What is the count of lines in the data that hold the string "lose"? State the number alone.

** Available data follows **

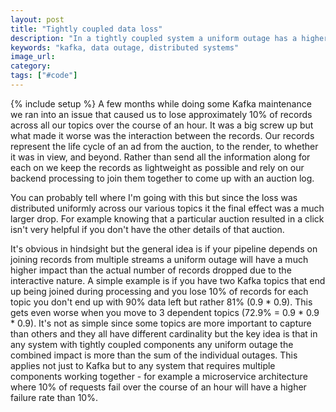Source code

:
 ```yaml
---
layout: post
title: "Tightly coupled data loss"
description: "In a tightly coupled system a uniform outage has a higher impact than the sum of the individual parts."
keywords: "kafka, data outage, distributed systems"
image_url: 
category: 
tags: ["#code"]
---
```

{% include setup %}
A few months while doing some Kafka maintenance we ran into an issue that caused us to lose approximately 10% of records across all our topics over the course of an hour. It was a big screw up but what made it worse was the interaction between the records. Our records represent the life cycle of an ad from the auction, to the render, to whether it was in view, and beyond. Rather than send all the information along for each on we keep the records as lightweight as possible and rely on our backend processing to join them together to come up with an auction log.

You can probably tell where I'm going with this but since the loss was distributed uniformly across our various topics it the final effect was a much larger drop. For example knowing that a particular auction resulted in a click isn't very helpful if you don't have the other details of that auction.

It's obvious in hindsight but the general idea is if your pipeline depends on joining records from multiple streams a uniform outage will have a much higher impact than the actual number of records dropped due to the interactive nature. A simple example is if you have two Kafka topics that end up being joined during processing and you lose 10% of records for each topic you don't end up with 90% data left but rather 81% (0.9 * 0.9). This gets even worse when you move to 3 dependent topics (72.9% = 0.9 * 0.9 * 0.9). It's not as simple since some topics are more important to capture than others and they all have different cardinality but the key idea is that in any system with tightly coupled components any uniform outage the combined impact is more than the sum of the individual outages. This applies not just to Kafka but to any system that requires multiple components working together - for example a microservice architecture where 10% of requests fail over the course of an hour will have a higher failure rate than 10%.

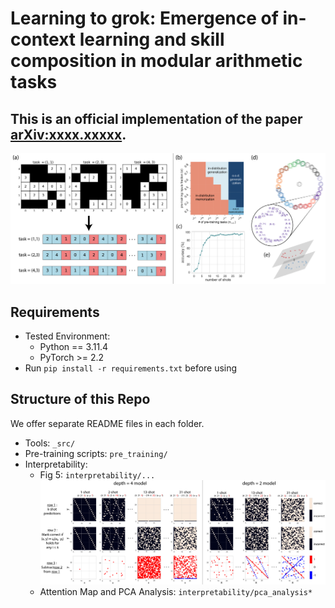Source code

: # Learning to grok: Emergence of in-context learning and skill composition in modular arithmetic tasks

## This is an official implementation of the paper [arXiv:xxxx.xxxxx](https:xxx).

![Main Result](assets/fig1.png)

## Requirements

- Tested Environment:
  - Python == 3.11.4
  - PyTorch >= 2.2
- Run ```pip install -r requirements.txt``` before using


## Structure of this Repo
We offer separate README files in each folder.
- Tools: ```_src/```
- Pre-training scripts: ```pre_training/```
- Interpretability:
  - Fig 5: ```interpretability/...``` ![Fig 5](assets/fig5.png)
  - Attention Map and PCA Analysis: ```interpretability/pca_analysis*```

** End of Available data **

Answer below: 2